I used to make up crushes in high school, and the last one was during the last years, because i feel tons of aesthetic attraction (i'm very sensible towards art, beauty, and all that things) and because of how are society standards i somehow see the female body as some sort of representation of beauty, so I end up saying, well... what, happens is that i don't like boys, i appreciate girls appearance so i like girls. And i also was very curious, i mean, in the dressing room after PE, or after ballet class or gymnastics training i would go there, and be there without any kind of embarasment really. I was afraid to be caught looking, because it was like, i entered thinking "you can't look, you can't look" and that pressure made me look (social anxiety), and now i somehow realize that i don't really fantasize with it, i just, find it pretty, i might want to touch just to try, but it was, i think, because it was taboo and one wasn't supposed to like that.

And there was this girl, she was "Boticelli's Birth of Venus" body type, and I really like her, i mean, i liked the curves of her body and all that (and the painting is just gorgeus), and i thought, that was sexual attraction but I could be stripped in front of her and be perfectly ok, just afraid of wht she or the others would see if I was caught looking just for two or three seconds (which isn't a fixed stare either). I have never fantasize about her, or I've never thought of actually having sex with her, when i thought consciously about her, i sometimes ended up thinking about sex because i thought, that was the right thing to do, but it didn't came like, from within (?). And as you both have said, i was confused because it was like, well i don't like boys so i must like girls instead, girls are pretty i like girl, and all that, but then coming back to my fantasies many of them included males, not females, with made everything more weird and strange. The males that appear are like faceless, they have their identity but i can't descrive their physical appearance because they don't reallly hve one, just as i'm not in my fantasies, i might be like a character, but it's never me, i can't insert me, myself, the person who is right know writing this, in one of those thoughts.

I thought I was just broken, because sex didn't do anything for me, and I didn't want it, I just thought it was something you did for someone you really loved because you really loved them and that it wasn't going to be enjoyable for me. I thought my utter repulsion of oral sex was opinion, too. It was a huge relief when I watched (A) Sexual on Netflix and finally realised that I'm not broken, I'm just Ace! :)
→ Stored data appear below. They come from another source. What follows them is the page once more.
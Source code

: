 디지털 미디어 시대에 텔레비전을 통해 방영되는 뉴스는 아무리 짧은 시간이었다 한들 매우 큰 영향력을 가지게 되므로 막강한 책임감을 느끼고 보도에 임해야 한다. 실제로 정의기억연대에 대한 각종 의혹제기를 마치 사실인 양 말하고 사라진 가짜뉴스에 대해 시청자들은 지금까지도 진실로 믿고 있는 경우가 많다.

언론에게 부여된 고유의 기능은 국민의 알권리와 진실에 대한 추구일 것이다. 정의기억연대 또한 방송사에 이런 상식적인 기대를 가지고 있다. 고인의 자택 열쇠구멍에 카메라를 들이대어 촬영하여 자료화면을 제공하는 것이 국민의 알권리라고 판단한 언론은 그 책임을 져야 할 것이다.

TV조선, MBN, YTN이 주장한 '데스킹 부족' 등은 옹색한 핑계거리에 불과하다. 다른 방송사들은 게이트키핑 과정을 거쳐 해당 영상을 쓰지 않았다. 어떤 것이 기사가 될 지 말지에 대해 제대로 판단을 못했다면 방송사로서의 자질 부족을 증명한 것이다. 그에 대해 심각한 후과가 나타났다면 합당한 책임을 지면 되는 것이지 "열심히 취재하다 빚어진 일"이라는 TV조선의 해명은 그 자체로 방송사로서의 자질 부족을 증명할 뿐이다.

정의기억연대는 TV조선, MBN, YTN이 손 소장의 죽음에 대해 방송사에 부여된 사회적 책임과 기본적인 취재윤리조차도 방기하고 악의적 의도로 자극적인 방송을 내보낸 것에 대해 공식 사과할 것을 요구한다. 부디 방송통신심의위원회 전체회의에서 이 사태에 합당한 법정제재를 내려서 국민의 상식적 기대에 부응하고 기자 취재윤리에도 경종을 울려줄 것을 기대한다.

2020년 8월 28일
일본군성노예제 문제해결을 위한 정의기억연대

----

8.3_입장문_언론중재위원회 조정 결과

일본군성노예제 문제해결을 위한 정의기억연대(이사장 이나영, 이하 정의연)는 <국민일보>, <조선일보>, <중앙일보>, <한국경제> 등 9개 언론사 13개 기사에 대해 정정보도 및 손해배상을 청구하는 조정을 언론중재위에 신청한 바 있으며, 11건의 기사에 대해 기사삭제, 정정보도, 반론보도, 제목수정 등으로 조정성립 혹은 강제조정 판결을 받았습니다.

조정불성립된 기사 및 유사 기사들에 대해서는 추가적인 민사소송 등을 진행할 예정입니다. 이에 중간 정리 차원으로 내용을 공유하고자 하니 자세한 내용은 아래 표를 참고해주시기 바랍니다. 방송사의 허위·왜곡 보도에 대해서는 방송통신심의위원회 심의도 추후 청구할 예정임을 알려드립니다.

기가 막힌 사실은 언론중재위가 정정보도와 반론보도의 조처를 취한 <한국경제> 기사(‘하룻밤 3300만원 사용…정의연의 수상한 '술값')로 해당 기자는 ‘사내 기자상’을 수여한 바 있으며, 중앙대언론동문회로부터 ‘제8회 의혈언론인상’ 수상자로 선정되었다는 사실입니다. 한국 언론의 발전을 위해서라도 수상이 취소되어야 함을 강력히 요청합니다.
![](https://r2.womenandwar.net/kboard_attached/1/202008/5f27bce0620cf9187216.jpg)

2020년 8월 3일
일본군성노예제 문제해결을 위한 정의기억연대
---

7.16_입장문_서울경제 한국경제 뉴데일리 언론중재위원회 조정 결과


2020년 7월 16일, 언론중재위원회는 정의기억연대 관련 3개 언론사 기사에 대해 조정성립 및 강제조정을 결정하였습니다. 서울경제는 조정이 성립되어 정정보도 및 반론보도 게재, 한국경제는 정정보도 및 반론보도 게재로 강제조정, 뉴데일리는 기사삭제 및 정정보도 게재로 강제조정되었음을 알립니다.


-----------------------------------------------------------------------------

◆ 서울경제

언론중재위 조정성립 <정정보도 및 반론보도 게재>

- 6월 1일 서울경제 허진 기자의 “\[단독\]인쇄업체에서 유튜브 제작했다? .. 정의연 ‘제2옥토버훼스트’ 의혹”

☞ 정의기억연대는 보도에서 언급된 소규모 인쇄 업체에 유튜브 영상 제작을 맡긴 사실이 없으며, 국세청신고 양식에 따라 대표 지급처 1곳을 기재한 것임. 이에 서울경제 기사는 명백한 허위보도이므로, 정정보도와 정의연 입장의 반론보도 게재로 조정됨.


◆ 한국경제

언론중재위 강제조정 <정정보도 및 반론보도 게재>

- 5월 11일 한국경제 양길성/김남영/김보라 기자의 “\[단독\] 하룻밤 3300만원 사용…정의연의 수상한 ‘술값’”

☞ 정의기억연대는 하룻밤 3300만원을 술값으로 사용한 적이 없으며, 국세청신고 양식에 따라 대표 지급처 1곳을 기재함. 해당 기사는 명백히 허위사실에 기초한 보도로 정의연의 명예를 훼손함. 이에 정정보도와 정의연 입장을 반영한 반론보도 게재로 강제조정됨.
I also thought that my repulson for oral sex was an opinion too! And i thought like, well, as "i like girls that's why i don't enjoy giving oral sex to a male, but if i do that to a female it will be completely different", but i don't really picture myself doing it. I do think it will be easier, as we have the same genitalia i kind of know what can be nice and so on... but, i just feel the connection in that level. And know i guess it can be other point for my "aceness", I don't really see what's sexual in other people, tht's why i see that it's easier to have sex with other woman because as a woman that knows her body, i can guess how other woman's body works, and the ick factor is less because i know how it's like, simply because of that (and if that sexual attraction that implies that i'm sexually attracted towards every female body in this world which is quite impossible).

So yes, as both of you, everything was like a bunch of confusion (and still is) but everything got better when i came across ace, and all was thanks to a post talking about aesthetic attraction, i was like, wait a minute, how it can be aeesthetic attraction because that's how i feel when i'm sexually attracted towards someone?! And ace was the answer, not opinion, not preferences, just ace.